Multiple spacecraft observed and captured images of 3I/ATLAS as it hurtled through space. The latest image from Juice, taken on November 6, 2025, has helped ESA scientists understand how the comet was moving in relation to the sun.
At the top left corner of the image, two arrows indicate the direction in which the comet was moving (blue) and the relative direction of the sun (yellow), according to a statement.
Poring Over Data From Juice
The ESA’s Juice spacecraft was launched in April 2023 on a mission to explore Jupiter and its three large ocean-bearing moons (Ganymede, Callisto, and Europa). But as luck would have it, the spacecraft has also managed to gather key details on 3I/ATLAS.
The image from November was taken by JANUS, a multicolor optical camera on Juice. At the time the image was captured, Juice was about 66 million km (41 million miles) away from 3I/ATLAS.
The image shows 3I/ATLAS enveloped in its coma, a bright cloud of gas and icy dust emitted by the comet’s nucleus. A tail extending away from the comet is also visible.
According to the ESA, JANUS took more than 120 images of 3I/ATLAS, which are now being examined by scientists. The images are joined by data that Juice collected with four additional science instruments: MAJIS (Moons and Jupiter Imaging Spectrometer), SWI (the Sub-millimeter Wave Instrument), PEP (Particle Environment Package), and UVS (a UV imaging spectrograph).
The Unresolved Secrets of 3I/ATLAS
Data collected by Juice was recently transmitted back to Earth; the spacecraft had to use a smaller medium-gain antenna to send it, since its main high-gain antenna was already serving as a heat shield.
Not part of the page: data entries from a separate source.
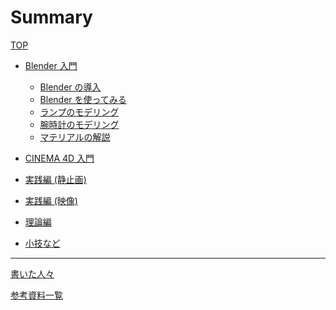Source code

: # Summary

[TOP](./index.md)

- [Blender 入門](./sec1/index.md)

  - [Blender の導入](./sec1/install.md)
  - [Blender を使ってみる](./sec1/start_blender.md)
  - [ランプのモデリング](./sec1/lamp.md)
  - [腕時計のモデリング]()
  - [マテリアルの解説]()

- [CINEMA 4D 入門]()

- [実践編 (静止画)]()

- [実践編 (映像)]()

- [理論編]()

- [小技など]()

----------

[書いた人々](./contributors.md)

[参考資料一覧](./references.md)
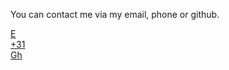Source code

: You can contact me via my email, phone or github.

<div class="contactbuttons">
  <a href="mailto:96aa48@gmail.com">
    <div>E</div>
    <!-- <sup>96AA48@gmail.com</sup> -->
  </a>
  <a href="">
    <div>+31</div>
    <!-- <sup>+316 24676366</sup> -->
  </a>
  <a href="https://github.com/96AA48">
    <div>Gh</div>
  </a>
</div>
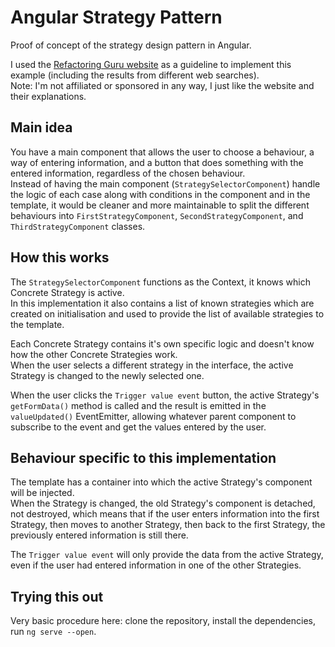 # Angular Strategy Pattern

Proof of concept of the strategy design pattern in Angular.

I used the [Refactoring Guru website](https://refactoring.guru/design-patterns/strategy) as a guideline to implement this example (including the results from different web searches). \
Note: I'm not affiliated or sponsored in any way, I just like the website and their explanations.

## Main idea

You have a main component that allows the user to choose a behaviour, a way of entering information, and a button that does something with the entered information, regardless of the chosen behaviour. \
Instead of having the main component (`StrategySelectorComponent`) handle the logic of each case along with conditions in the component and in the template, it would be cleaner and more maintainable to split the different behaviours into `FirstStrategyComponent`, `SecondStrategyComponent`, and `ThirdStrategyComponent` classes.

## How this works

The `StrategySelectorComponent` functions as the Context, it knows which Concrete Strategy is active. \
In this implementation it also contains a list of known strategies which are created on initialisation and used to provide the list of available strategies to the template.

Each Concrete Strategy contains it's own specific logic and doesn't know how the other Concrete Strategies work. \
When the user selects a different strategy in the interface, the active Strategy is changed to the newly selected one.

When the user clicks the `Trigger value event` button, the active Strategy's `getFormData()` method is called and the result is emitted in the `valueUpdated()` EventEmitter, allowing whatever parent component to subscribe to the event and get the values entered by the user.

## Behaviour specific to this implementation

The template has a container into which the active Strategy's component will be injected. \
When the Strategy is changed, the old Strategy's component is detached, not destroyed, which means that if the user enters information into the first Strategy, then moves to another Strategy, then back to the first Strategy, the previously entered information is still there.

The `Trigger value event` will only provide the data from the active Strategy, even if the user had entered information in one of the other Strategies.

## Trying this out

Very basic procedure here: clone the repository, install the dependencies, run `ng serve --open`.
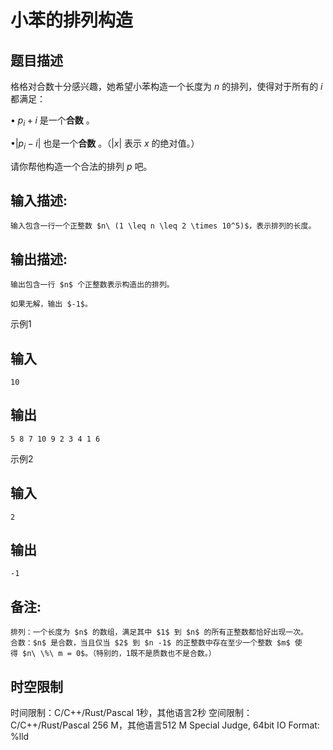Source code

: # 小苯的排列构造

## 题目描述

格格对合数十分感兴趣，她希望小苯构造一个长度为 $n$ 的排列，使得对于所有的 $i$ 都满足： 

$\bullet\ p_i + i$ 是一个**合数** 。  


$\bullet|p_i - i|$ 也是一个**合数** 。（$|x|$ 表示 $x$ 的绝对值。） 

  


请你帮他构造一个合法的排列 $p$ 吧。

## 输入描述:
    
    
    输入包含一行一个正整数 $n\ (1 \leq n \leq 2 \times 10^5)$，表示排列的长度。

## 输出描述:
    
    
    输出包含一行 $n$ 个正整数表示构造出的排列。
    
    如果无解，输出 $-1$。  
    

示例1 

## 输入
    
    
    10

## 输出
    
    
    5 8 7 10 9 2 3 4 1 6

示例2 

## 输入
    
    
    2

## 输出
    
    
    -1

## 备注:
    
    
    排列：一个长度为 $n$ 的数组，满足其中 $1$ 到 $n$ 的所有正整数都恰好出现一次。  
    合数：$n$ 是合数，当且仅当 $2$ 到 $n -1$ 的正整数中存在至少一个整数 $m$ 使得 $n\ \%\ m = 0$。（特别的，1既不是质数也不是合数。）


## 时空限制

时间限制：C/C++/Rust/Pascal 1秒，其他语言2秒
空间限制：C/C++/Rust/Pascal 256 M，其他语言512 M
Special Judge, 64bit IO Format: %lld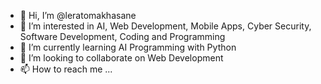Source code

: - 👋 Hi, I’m @leratomakhasane
- 👀 I’m interested in AI, Web Development, Mobile Apps, Cyber Security, Software Development, Coding and Programming
- 🌱 I’m currently learning AI Programming with Python
- 💞️ I’m looking to collaborate on Web Development
- 📫 How to reach me ...

<!---
leratomakhasane/leratomakhasane is a ✨ special ✨ repository because its `README.md` (this file) appears on your GitHub profile.
You can click the Preview link to take a look at your changes.
--->
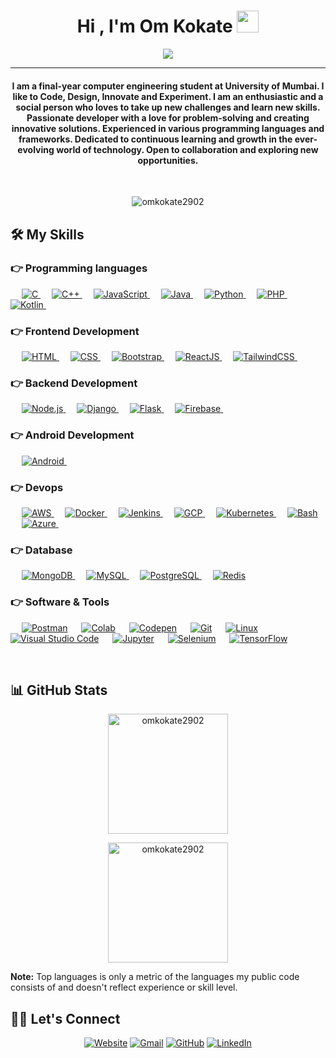 <h1 align="center">Hi , I'm Om Kokate <img src="https://media.giphy.com/media/hvRJCLFzcasrR4ia7z/giphy.gif" width="35"></h1>
<p align="center">
 <a href="https://github.com/DenverCoder1/readme-typing-svg"><img src="https://readme-typing-svg.herokuapp.com?lines=Full-Stack+Web+Developer;DS%20|%20AI%20|%20ML%20Enthusiast;Android%20Developer;Devops%20Developer;Always%20learning%20new%20things&center=true&width=500&height=50&font=georgia"></a>
</p>
<hr/>
<h4 align="center">I am a final-year computer engineering student at University of Mumbai. I like to Code, Design, Innovate and Experiment. I am an enthusiastic and a social person who loves to take up new challenges and learn new skills. Passionate developer with a love for problem-solving and creating innovative solutions. Experienced in various programming languages and frameworks. Dedicated to continuous learning and growth in the ever-evolving world of technology. Open to collaboration and exploring new opportunities.</h4>
<br>
<p align="center"> <img src="https://komarev.com/ghpvc/?username=omkokate2902&label=Om's%20Profile%20Views%20&color=dc143c&style=plastic" alt="omkokate2902" /> </p>

## 🛠️ My Skills

### 👉 Programming languages

<p align="left"> 
  &emsp; 
  <a href="https://www.cprogramming.com/" target="_blank"> 
    <img alt="C" src="https://img.shields.io/badge/C%20-%232370ED.svg?logo=c&logoColor=white">
  </a> 
  &emsp;
  <a href="https://www.w3schools.com/cpp/" target="_blank"> 
    <img alt="C++" src="https://img.shields.io/badge/C++%20-%2300599C.svg?logo=c%2B%2B&logoColor=white">
  </a> 
  &emsp;
  <a href="https://developer.mozilla.org/en-US/docs/Web/JavaScript" target="_blank"> 
     <img alt="JavaScript" src="https://img.shields.io/badge/JavaScript%20-%23F7DF1E.svg?logo=javascript&logoColor=black">
   </a>
  &emsp;
  <a href="https://www.java.com" target="_blank"> 
    <img alt="Java" src="https://img.shields.io/badge/Java-%23007396.svg?logo=java&logoColor=white">
  </a>
  &emsp;
   <a href="https://www.python.org" target="_blank">
    <img alt="Python" src="https://img.shields.io/badge/Python%20-%2314354C.svg?logo=python&logoColor=white">
  </a>
  &emsp;
  <a href="https://www.php.net/">
    <img alt="PHP" src="https://img.shields.io/badge/PHP-%23777BB4.svg?logo=php&logoColor=white"/>
  </a>
&emsp; 
    <a href="https://kotlinlang.org/" target="_blank"> 
    <img alt="Kotlin" src="https://img.shields.io/badge/Kotlin-7F52FF?&logo=Kotlin&logoColor=white">
  </a>
  &emsp; 
</p>

### 👉 Frontend Development

<p align="left"> 
  &emsp; 
  <a href="https://www.w3.org/html/" target="_blank"> 
   <img alt="HTML" src="https://img.shields.io/badge/HTML5%20-%23E34F26.svg?logo=html5&logoColor=white">
  </a>   
  &emsp;
  <a href="https://www.w3schools.com/css/" target="_blank">
    <img alt="CSS" src="https://img.shields.io/badge/CSS%20-%231572B6.svg?logo=css3&logoColor=white">
  </a> 
   &emsp;
  <a href="https://getbootstrap.com" target="_blank"> 
    <img alt="Bootstrap" src="https://img.shields.io/badge/Bootstrap-%23563D7C.svg?style=flat&logo=bootstrap&logoColor=white"/>
  </a>
&emsp; 
  <a href="https://react.dev" target="_blank"> 
    <img alt="ReactJS" src="https://img.shields.io/badge/-ReactJs-61DAFB?logo=react&logoColor=black"/>
  </a>
&emsp;
  <a href="https://tailwindcss.com" target="_blank"> 
    <img alt="TailwindCSS" src="https://img.shields.io/badge/tailwindcss-0F172A?&logo=tailwindcss"/>
  </a>
&emsp;
</p>


### 👉 Backend Development

<p align="left"> 
  &emsp; 
  <a href="https://nodejs.org/" target="_blank">
    <img alt="Node.js" src="https://img.shields.io/badge/Node.js-43853D?style=flat&logo=node.js&logoColor=white">
  </a>  
  &emsp;
  <a href="https://www.djangoproject.com/" target="_blank">
    <img alt="Django" src="https://img.shields.io/badge/Django-092E20?style=flat&logo=django&logoColor=white">
  </a>
   &emsp;
  <a href="https://flask.palletsprojects.com/" target="_blank">
    <img alt="Flask" src="https://img.shields.io/badge/Flask-%23000.svg?style=flat&logo=flask&logoColor=white">
  </a>
&emsp; 
  <a href="https://firebase.google.com/" target="_blank">
    <img alt="Firebase" src="https://img.shields.io/badge/Firebase-FFCA28?style=flat&logo=firebase&logoColor=black">
  </a>
&emsp;
</p>


### 👉 Android Development

<p align="left"> 
  &emsp; 
  <a href="https://developer.android.com/" target="_blank">
    <img alt="Android" src="https://img.shields.io/badge/Android-3DDC84?style=flat&logo=android&logoColor=white">
  </a>
  &emsp;
</p>


### 👉 Devops

<p align="left"> 
  &emsp; 
  <a href="https://aws.amazon.com/" target="_blank">
    <img alt="AWS" src="https://img.shields.io/badge/AWS-%23FF9900.svg?style=flat&logo=amazon-aws&logoColor=white">
  </a>
  &emsp;
  <a href="https://www.docker.com/" target="_blank">
    <img alt="Docker" src="https://img.shields.io/badge/Docker-2496ED?style=flat&logo=docker&logoColor=white">
  </a>
  &emsp;
  <a href="https://www.jenkins.io/" target="_blank">
    <img alt="Jenkins" src="https://img.shields.io/badge/Jenkins-%23D24939.svg?style=flat&logo=jenkins&logoColor=white">
  </a>
  &emsp;
  <a href="https://cloud.google.com/" target="_blank">
    <img alt="GCP" src="https://img.shields.io/badge/GCP-%2300B8D9.svg?style=flat&logo=google-cloud&logoColor=white">
  </a>
  &emsp;
  <a href="https://kubernetes.io/" target="_blank">
    <img alt="Kubernetes" src="https://img.shields.io/badge/Kubernetes-%23326CE5.svg?style=flat&logo=kubernetes&logoColor=white">
  </a>
  &emsp;
  <a href="https://www.gnu.org/software/bash/" target="_blank">
    <img alt="Bash" src="https://img.shields.io/badge/Bash-%23121011.svg?style=flat&logo=gnu-bash&logoColor=white">
  </a>
  &emsp;
  <a href="https://azure.microsoft.com/" target="_blank">
    <img alt="Azure" src="https://img.shields.io/badge/Azure-%230072C6.svg?style=flat&logo=azure&logoColor=white">
  </a>
  &emsp;
</p>

### 👉 Database

<p align="left"> 
  &emsp; 
  <a href="https://www.mongodb.com/" target="_blank">
    <img alt="MongoDB" src="https://img.shields.io/badge/MongoDB-%2347A248.svg?style=flat&logo=mongodb&logoColor=white">
  </a>
  &emsp;
  <a href="https://www.mysql.com/" target="_blank">
    <img alt="MySQL" src="https://img.shields.io/badge/MySQL-%234479A1.svg?style=flat&logo=mysql&logoColor=white">
  </a>
  &emsp;
  <a href="https://www.postgresql.org/" target="_blank">
    <img alt="PostgreSQL" src="https://img.shields.io/badge/PostgreSQL-%23316192.svg?style=flat&logo=postgresql&logoColor=white">
  </a>
  &emsp;
  <a href="https://redis.io/" target="_blank">
    <img alt="Redis" src="https://img.shields.io/badge/Redis-%23DC382D.svg?style=flat&logo=redis&logoColor=white">
  </a>
</p>


### 👉 Software & Tools

<p>
  &emsp;
<a href="#"><img alt="Postman" src="https://img.shields.io/badge/Postman-FF6C37?style=flat&logo=postman&logoColor=white"></a>
   &emsp;
	<a href="#"><img alt="Colab" src="https://img.shields.io/badge/Colab-00b56a.svg?logo=google-colab&logoColor=white"></a>
  &emsp;
    <a href="#"><img alt="Codepen" src="https://img.shields.io/badge/Codepen-000000.svg?logo=codepen&logoColor=white"></a>
  &emsp;
    <a href="#"><img alt="Git" src="https://img.shields.io/badge/Git%20-%23F05033.svg?logo=git&logoColor=white"></a>
&emsp;
    <a href="#"><img alt="Linux" src="https://img.shields.io/badge/Linux-FCC624?style=flat&logo=linux&logoColor=black"></a>
  &emsp;
    <a href="#"><img alt="Visual Studio Code" src="https://img.shields.io/badge/Visual%20Studio%20Code-0078d7.svg?logo=visual-studio-code&logoColor=white"></a>
  &emsp;
    <a href="#"><img alt="Jupyter" src="https://img.shields.io/badge/Jupyter%20-%23F37626.svg?logo=Jupyter&logoColor=white"></a>
 &emsp; 
  <a href="https://www.selenium.dev/" target="_blank"><img alt="Selenium" src="https://img.shields.io/badge/Selenium-%23D5A400.svg?style=flat&logo=selenium&logoColor=white"></a>
  &emsp;
  <a href="https://www.tensorflow.org/" target="_blank"><img alt="TensorFlow" src="https://img.shields.io/badge/TensorFlow-%23FF6F00.svg?style=flat&logo=tensorflow&logoColor=white"></a>
</p>

<br/>

## 📊 GitHub Stats

<p align="center">
  <a href="https://github.com/omkokate2902">
    <img align="center" src="https://github-readme-stats.vercel.app/api?username=omkokate2902&show_icons=true&locale=en&theme=algolia" alt="omkokate2902" height="192px"/>
  </a>
</p>
<p align="center">
  <img src="https://github-readme-stats.vercel.app/api/top-langs?username=omkokate2902&show_icons=true&locale=en&layout=compact&theme=algolia" alt="omkokate2902" height="192px"/>
</p>

<b>Note:</b> Top languages is only a metric of the languages my public code consists of and doesn't reflect experience or skill level.

## 🙋‍♀️ Let's Connect

<p align="center">
  <a href="https://omkokate.netlify.app/"><img src="https://img.icons8.com/bubbles/50/000000/web.png" alt="Website"/></a>
	<a href="mailto:om.kokate2902@gmail.com"><img src="https://img.icons8.com/bubbles/50/000000/gmail.png" alt="Gmail"/></a>
	<a href="https://github.com/omkokate2902"><img src="https://img.icons8.com/bubbles/50/000000/github.png" alt="GitHub"/></a>
	<a href="https://linkedin.com/in/omkokate"><img src="https://img.icons8.com/bubbles/50/000000/linkedin.png" alt="LinkedIn"/></a>
	
</p>

<!--img align="right" alt="Coding" width="450" src="https://camo.githubusercontent.com/6607041227d81f650340ff070cc2843518acad359b57e5bb054a9fb7127aa041/68747470733a2f2f63646e2e6472696262626c652e636f6d2f75736572732f323634363432332f73637265656e73686f74732f353530373139362f636f6d70757465722e676966" data-canonical-src="https://cdn.dribbble.com/users/2646423/screenshots/5507196/computer.gif" style="max-width:100%;"/-->
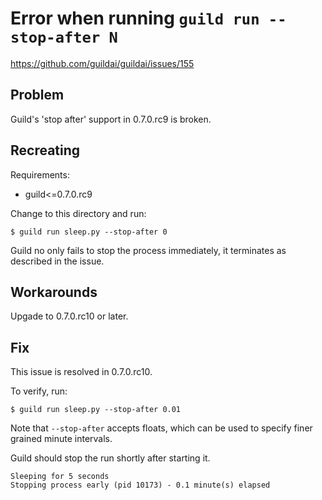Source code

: # Error when running `guild run --stop-after N`

https://github.com/guildai/guildai/issues/155

## Problem

Guild's 'stop after' support in 0.7.0.rc9 is broken.

## Recreating

Requirements:

- guild<=0.7.0.rc9

Change to this directory and run:

    $ guild run sleep.py --stop-after 0

Guild no only fails to stop the process immediately, it terminates as
described in the issue.

## Workarounds

Upgade to 0.7.0.rc10 or later.

## Fix

This issue is resolved in 0.7.0.rc10.

To verify, run:

    $ guild run sleep.py --stop-after 0.01

Note that `--stop-after` accepts floats, which can be used to specify
finer grained minute intervals.

Guild should stop the run shortly after starting it.

    Sleeping for 5 seconds
    Stopping process early (pid 10173) - 0.1 minute(s) elapsed
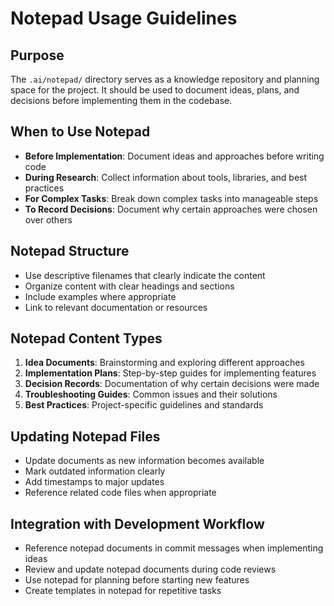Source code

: # Notepad Usage Guidelines

## Purpose
The `.ai/notepad/` directory serves as a knowledge repository and planning space for the project. It should be used to document ideas, plans, and decisions before implementing them in the codebase.

## When to Use Notepad
- **Before Implementation**: Document ideas and approaches before writing code
- **During Research**: Collect information about tools, libraries, and best practices
- **For Complex Tasks**: Break down complex tasks into manageable steps
- **To Record Decisions**: Document why certain approaches were chosen over others

## Notepad Structure
- Use descriptive filenames that clearly indicate the content
- Organize content with clear headings and sections
- Include examples where appropriate
- Link to relevant documentation or resources

## Notepad Content Types
1. **Idea Documents**: Brainstorming and exploring different approaches
2. **Implementation Plans**: Step-by-step guides for implementing features
3. **Decision Records**: Documentation of why certain decisions were made
4. **Troubleshooting Guides**: Common issues and their solutions
5. **Best Practices**: Project-specific guidelines and standards

## Updating Notepad Files
- Update documents as new information becomes available
- Mark outdated information clearly
- Add timestamps to major updates
- Reference related code files when appropriate

## Integration with Development Workflow
- Reference notepad documents in commit messages when implementing ideas
- Review and update notepad documents during code reviews
- Use notepad for planning before starting new features
- Create templates in notepad for repetitive tasks 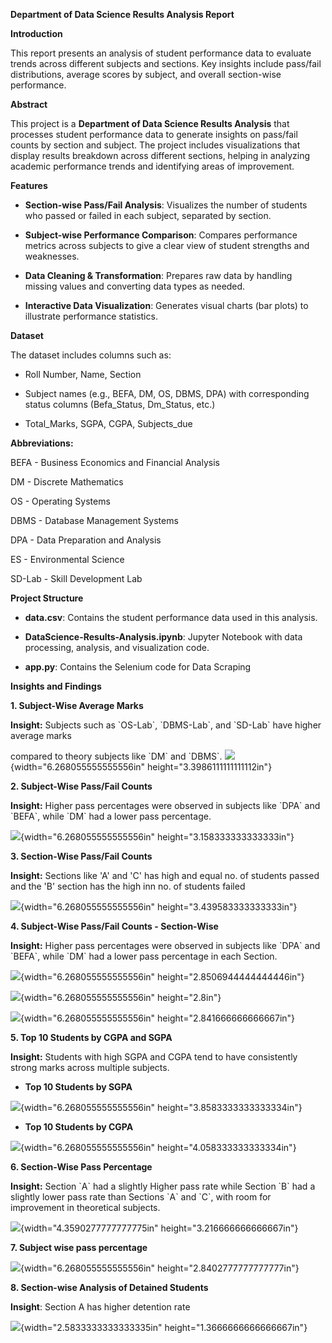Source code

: **Department of Data Science Results Analysis Report**

**Introduction**

This report presents an analysis of student performance data to evaluate
trends across different subjects and sections. Key insights include
pass/fail distributions, average scores by subject, and overall
section-wise performance.

**Abstract**

This project is a **Department of Data Science Results Analysis** that
processes student performance data to generate insights on pass/fail
counts by section and subject. The project includes visualizations that
display results breakdown across different sections, helping in
analyzing academic performance trends and identifying areas of
improvement.

**Features**

- **Section-wise Pass/Fail Analysis**: Visualizes the number of
  students who passed or failed in each subject, separated by section.

- **Subject-wise Performance Comparison**: Compares performance
  metrics across subjects to give a clear view of student strengths
  and weaknesses.

- **Data Cleaning & Transformation**: Prepares raw data by handling
  missing values and converting data types as needed.

- **Interactive Data Visualization**: Generates visual charts (bar
  plots) to illustrate performance statistics.

**Dataset**

The dataset includes columns such as:

- Roll Number, Name, Section

- Subject names (e.g., BEFA, DM, OS, DBMS, DPA) with corresponding
  status columns (Befa_Status, Dm_Status, etc.)

- Total_Marks, SGPA, CGPA, Subjects_due

**Abbreviations:**

BEFA - Business Economics and Financial Analysis

DM - Discrete Mathematics

OS - Operating Systems

DBMS - Database Management Systems

DPA - Data Preparation and Analysis

ES - Environmental Science

SD-Lab - Skill Development Lab

**Project Structure**

- **data.csv**: Contains the student performance data used in this
  analysis.

- **DataScience-Results-Analysis.ipynb**: Jupyter Notebook with data
  processing, analysis, and visualization code.

- **app.py**: Contains the Selenium code for Data Scraping

**Insights and Findings**

**1. Subject-Wise Average Marks**

**Insight:** Subjects such as \`OS-Lab\`, \`DBMS-Lab\`, and \`SD-Lab\`
have higher average marks

compared to theory subjects like \`DM\` and \`DBMS\`.
![](media/image1.png){width="6.268055555555556in"
height="3.3986111111111112in"}

**2. Subject-Wise Pass/Fail Counts**

**Insight:** Higher pass percentages were observed in subjects like
\`DPA\` and \`BEFA\`, while \`DM\` had a lower pass percentage.

![](media/image2.png){width="6.268055555555556in"
height="3.158333333333333in"}

**3. Section-Wise Pass/Fail Counts**

**Insight:** Sections like 'A' and 'C' has high and equal no. of
students passed and the 'B' section has the high inn no. of students
failed

![](media/image3.png){width="6.268055555555556in"
height="3.439583333333333in"}

**4. Subject-Wise Pass/Fail Counts - Section-Wise**

**Insight:** Higher pass percentages were observed in subjects like
\`DPA\` and \`BEFA\`, while \`DM\` had a lower pass percentage in each
Section.

![](media/image4.png){width="6.268055555555556in"
height="2.8506944444444446in"}

![](media/image5.png){width="6.268055555555556in"
height="2.8in"}

![](media/image6.png){width="6.268055555555556in"
height="2.841666666666667in"}

**5. Top 10 Students by CGPA and SGPA**

**Insight:** Students with high SGPA and CGPA tend to have consistently
strong marks across multiple subjects.

- **Top 10 Students by SGPA**

![](media/image7.png){width="6.268055555555556in"
height="3.8583333333333334in"}

- **Top 10 Students by CGPA**

![](media/image8.png){width="6.268055555555556in"
height="4.058333333333334in"}

**6. Section-Wise Pass Percentage**

**Insight:** Section \`A\` had a slightly Higher pass rate while Section
\`B\` had a slightly lower pass rate than Sections \`A\` and \`C\`, with
room for improvement in theoretical subjects.

![](media/image9.png){width="4.3590277777777775in"
height="3.216666666666667in"}

**7. Subject wise pass percentage**

![](media/image10.png){width="6.268055555555556in"
height="2.8402777777777777in"}

**8. Section-wise Analysis of Detained Students**

**Insight**: Section A has higher detention rate

![](media/image11.png){width="2.5833333333333335in"
height="1.3666666666666667in"}
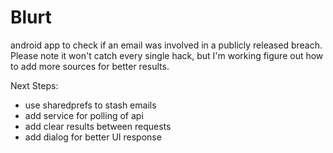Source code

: # Blurt
android app to check if an email was involved in a publicly released breach. Please note it won't catch every single hack, but I'm working
figure out how to add more sources for better results.

Next Steps:
- use sharedprefs to stash emails
- add service for polling of api 
- add clear results between requests
- add dialog for better UI response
Research teams at ESA will analyze the Juice data and images to understand 3I/ATLAS and its features. So far, the comet’s behavior seems like that of a normal comet, according to the ESA.
However, the composition of 3I/ATLAS is a different story; scientists previously found that the comet contains an abundance of nickel, but no iron, according to a 2025 pre-print report in the Astrophysical Journal Letters. In addition, the carbon dioxide-to-water ratio in its coma is exceptionally high, according to a separate pre-print report in the Astrophysical Journal Letters. Further studies on these traits could shed light on where and how 3I/ATLAS formed.
More answers will come in late March, when all of the instrument teams at the ESA will convene to go over their findings.